==== Task material

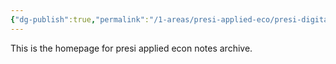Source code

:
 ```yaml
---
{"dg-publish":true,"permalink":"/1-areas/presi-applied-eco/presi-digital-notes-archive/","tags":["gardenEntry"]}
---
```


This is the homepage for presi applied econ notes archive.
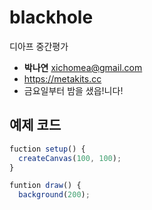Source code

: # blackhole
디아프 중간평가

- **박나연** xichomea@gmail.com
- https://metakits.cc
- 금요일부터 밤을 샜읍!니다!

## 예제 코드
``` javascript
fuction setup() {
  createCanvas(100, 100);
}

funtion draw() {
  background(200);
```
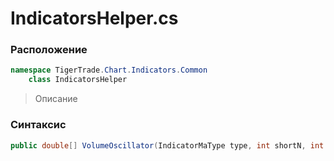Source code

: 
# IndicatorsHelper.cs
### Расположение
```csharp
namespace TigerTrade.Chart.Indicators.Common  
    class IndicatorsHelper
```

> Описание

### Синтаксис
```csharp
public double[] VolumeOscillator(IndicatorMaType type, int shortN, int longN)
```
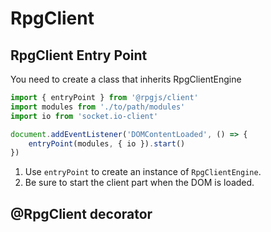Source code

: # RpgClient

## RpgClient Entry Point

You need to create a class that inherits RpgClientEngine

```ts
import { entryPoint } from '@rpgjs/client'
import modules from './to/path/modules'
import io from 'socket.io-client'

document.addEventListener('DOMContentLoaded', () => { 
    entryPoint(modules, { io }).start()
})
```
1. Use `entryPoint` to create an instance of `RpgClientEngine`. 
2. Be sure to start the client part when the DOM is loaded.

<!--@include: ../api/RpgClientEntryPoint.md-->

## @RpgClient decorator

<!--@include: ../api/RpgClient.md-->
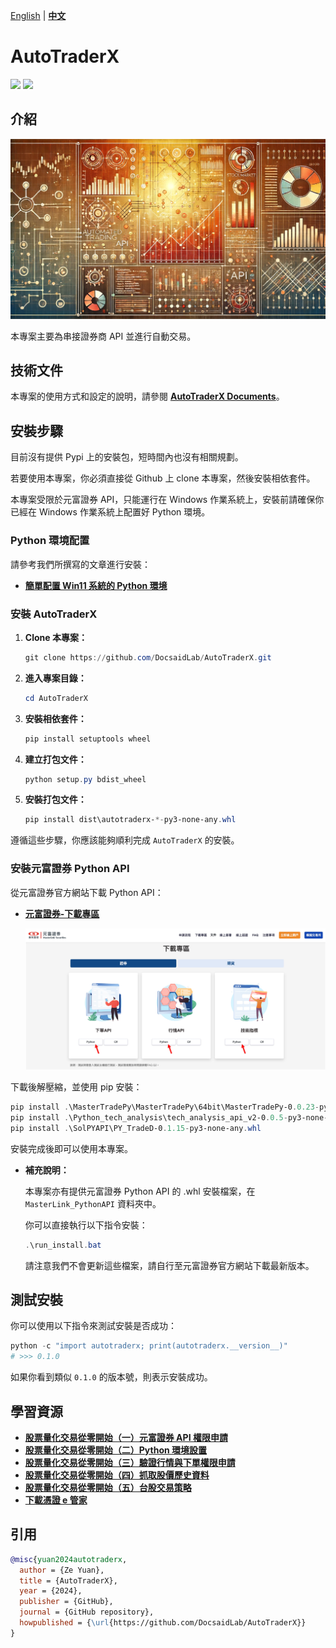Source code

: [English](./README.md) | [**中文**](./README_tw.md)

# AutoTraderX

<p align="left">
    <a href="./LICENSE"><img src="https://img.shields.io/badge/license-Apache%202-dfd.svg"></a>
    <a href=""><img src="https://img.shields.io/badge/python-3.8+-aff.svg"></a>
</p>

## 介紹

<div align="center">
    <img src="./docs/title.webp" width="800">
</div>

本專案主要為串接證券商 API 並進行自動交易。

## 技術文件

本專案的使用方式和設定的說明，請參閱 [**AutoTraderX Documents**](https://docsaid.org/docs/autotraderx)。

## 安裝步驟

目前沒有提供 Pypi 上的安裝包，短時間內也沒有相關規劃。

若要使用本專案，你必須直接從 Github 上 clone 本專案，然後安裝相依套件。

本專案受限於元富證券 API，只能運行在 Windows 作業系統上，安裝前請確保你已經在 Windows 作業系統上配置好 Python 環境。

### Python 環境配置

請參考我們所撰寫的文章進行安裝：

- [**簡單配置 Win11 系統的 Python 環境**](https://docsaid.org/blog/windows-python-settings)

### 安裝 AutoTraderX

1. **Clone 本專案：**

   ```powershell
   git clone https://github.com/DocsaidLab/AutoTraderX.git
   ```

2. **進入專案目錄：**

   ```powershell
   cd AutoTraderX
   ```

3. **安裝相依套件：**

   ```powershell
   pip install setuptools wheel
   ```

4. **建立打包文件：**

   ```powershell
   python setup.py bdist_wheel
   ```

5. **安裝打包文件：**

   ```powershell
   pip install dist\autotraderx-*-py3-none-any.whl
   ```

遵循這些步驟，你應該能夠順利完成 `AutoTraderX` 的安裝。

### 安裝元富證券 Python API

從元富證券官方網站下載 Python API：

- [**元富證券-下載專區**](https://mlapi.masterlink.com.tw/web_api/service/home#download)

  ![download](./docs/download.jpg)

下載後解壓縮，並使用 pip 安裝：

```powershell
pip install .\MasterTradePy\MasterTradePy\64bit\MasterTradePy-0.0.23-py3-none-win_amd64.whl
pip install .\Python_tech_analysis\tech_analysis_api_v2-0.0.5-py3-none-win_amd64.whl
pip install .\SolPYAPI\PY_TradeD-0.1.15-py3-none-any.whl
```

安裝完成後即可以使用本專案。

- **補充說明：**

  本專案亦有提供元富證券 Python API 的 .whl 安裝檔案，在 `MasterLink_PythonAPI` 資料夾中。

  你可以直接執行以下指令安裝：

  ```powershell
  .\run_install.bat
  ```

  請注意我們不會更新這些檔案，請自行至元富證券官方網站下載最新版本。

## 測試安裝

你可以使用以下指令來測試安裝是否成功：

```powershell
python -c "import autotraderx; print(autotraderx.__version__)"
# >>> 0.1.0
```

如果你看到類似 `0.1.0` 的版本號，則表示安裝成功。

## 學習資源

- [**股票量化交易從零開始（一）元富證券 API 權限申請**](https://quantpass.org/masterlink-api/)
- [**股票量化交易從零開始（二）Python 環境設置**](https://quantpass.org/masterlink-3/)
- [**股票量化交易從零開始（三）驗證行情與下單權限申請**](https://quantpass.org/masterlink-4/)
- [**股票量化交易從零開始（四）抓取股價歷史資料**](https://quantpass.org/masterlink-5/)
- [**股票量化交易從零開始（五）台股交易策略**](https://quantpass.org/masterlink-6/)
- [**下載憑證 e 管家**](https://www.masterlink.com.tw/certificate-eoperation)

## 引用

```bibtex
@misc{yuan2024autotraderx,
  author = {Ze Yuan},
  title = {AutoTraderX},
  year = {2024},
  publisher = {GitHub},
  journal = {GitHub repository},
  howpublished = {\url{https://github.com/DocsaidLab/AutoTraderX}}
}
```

========

_What you need to do_: Could you reproduce the data above exactly, without its pictures?

_Answer box_:
Source code

:
 ```yaml
---
{"dg-publish":true,"permalink":"/1-areas/presi-applied-eco/presi-digital-notes-archive/","tags":["gardenEntry"]}
---
```


This is the homepage for presi applied econ notes archive.
Source code

: # blackhole
디아프 중간평가

- **박나연** xichomea@gmail.com
- https://metakits.cc
- 금요일부터 밤을 샜읍!니다!

## 예제 코드
``` javascript
fuction setup() {
  createCanvas(100, 100);
}

funtion draw() {
  background(200);
```
Source code

: 
# IndicatorsHelper.cs
### Расположение
```csharp
namespace TigerTrade.Chart.Indicators.Common  
    class IndicatorsHelper
```

> Описание

### Синтаксис
```csharp
public double[] VolumeOscillator(IndicatorMaType type, int shortN, int longN)
```
Source code

: # RpgClient

## RpgClient Entry Point

You need to create a class that inherits RpgClientEngine

```ts
import { entryPoint } from '@rpgjs/client'
import modules from './to/path/modules'
import io from 'socket.io-client'

document.addEventListener('DOMContentLoaded', () => { 
    entryPoint(modules, { io }).start()
})
```
1. Use `entryPoint` to create an instance of `RpgClientEngine`. 
2. Be sure to start the client part when the DOM is loaded.

<!--@include: ../api/RpgClientEntryPoint.md-->

## @RpgClient decorator

<!--@include: ../api/RpgClient.md-->
Source code

: [English](./README.md) | [**中文**](./README_tw.md)

# AutoTraderX

<p align="left">
    <a href="./LICENSE"><img src="https://img.shields.io/badge/license-Apache%202-dfd.svg"></a>
    <a href=""><img src="https://img.shields.io/badge/python-3.8+-aff.svg"></a>
</p>

## 介紹

<div align="center">
    <img src="./docs/title.webp" width="800">
</div>

本專案主要為串接證券商 API 並進行自動交易。

## 技術文件

本專案的使用方式和設定的說明，請參閱 [**AutoTraderX Documents**](https://docsaid.org/docs/autotraderx)。

## 安裝步驟

目前沒有提供 Pypi 上的安裝包，短時間內也沒有相關規劃。

若要使用本專案，你必須直接從 Github 上 clone 本專案，然後安裝相依套件。

本專案受限於元富證券 API，只能運行在 Windows 作業系統上，安裝前請確保你已經在 Windows 作業系統上配置好 Python 環境。

### Python 環境配置

請參考我們所撰寫的文章進行安裝：

- [**簡單配置 Win11 系統的 Python 環境**](https://docsaid.org/blog/windows-python-settings)

### 安裝 AutoTraderX

1. **Clone 本專案：**

   ```powershell
   git clone https://github.com/DocsaidLab/AutoTraderX.git
   ```

2. **進入專案目錄：**

   ```powershell
   cd AutoTraderX
   ```

3. **安裝相依套件：**

   ```powershell
   pip install setuptools wheel
   ```

4. **建立打包文件：**

   ```powershell
   python setup.py bdist_wheel
   ```

5. **安裝打包文件：**

   ```powershell
   pip install dist\autotraderx-*-py3-none-any.whl
   ```

遵循這些步驟，你應該能夠順利完成 `AutoTraderX` 的安裝。

### 安裝元富證券 Python API

從元富證券官方網站下載 Python API：

- [**元富證券-下載專區**](https://mlapi.masterlink.com.tw/web_api/service/home#download)

  ![download](./docs/download.jpg)

下載後解壓縮，並使用 pip 安裝：

```powershell
pip install .\MasterTradePy\MasterTradePy\64bit\MasterTradePy-0.0.23-py3-none-win_amd64.whl
pip install .\Python_tech_analysis\tech_analysis_api_v2-0.0.5-py3-none-win_amd64.whl
pip install .\SolPYAPI\PY_TradeD-0.1.15-py3-none-any.whl
```

安裝完成後即可以使用本專案。

- **補充說明：**

  本專案亦有提供元富證券 Python API 的 .whl 安裝檔案，在 `MasterLink_PythonAPI` 資料夾中。

  你可以直接執行以下指令安裝：

  ```powershell
  .\run_install.bat
  ```

  請注意我們不會更新這些檔案，請自行至元富證券官方網站下載最新版本。

## 測試安裝

你可以使用以下指令來測試安裝是否成功：

```powershell
python -c "import autotraderx; print(autotraderx.__version__)"
# >>> 0.1.0
```

如果你看到類似 `0.1.0` 的版本號，則表示安裝成功。

## 學習資源

- [**股票量化交易從零開始（一）元富證券 API 權限申請**](https://quantpass.org/masterlink-api/)
- [**股票量化交易從零開始（二）Python 環境設置**](https://quantpass.org/masterlink-3/)
- [**股票量化交易從零開始（三）驗證行情與下單權限申請**](https://quantpass.org/masterlink-4/)
- [**股票量化交易從零開始（四）抓取股價歷史資料**](https://quantpass.org/masterlink-5/)
- [**股票量化交易從零開始（五）台股交易策略**](https://quantpass.org/masterlink-6/)
- [**下載憑證 e 管家**](https://www.masterlink.com.tw/certificate-eoperation)

## 引用

```bibtex
@misc{yuan2024autotraderx,
  author = {Ze Yuan},
  title = {AutoTraderX},
  year = {2024},
  publisher = {GitHub},
  journal = {GitHub repository},
  howpublished = {\url{https://github.com/DocsaidLab/AutoTraderX}}
}
```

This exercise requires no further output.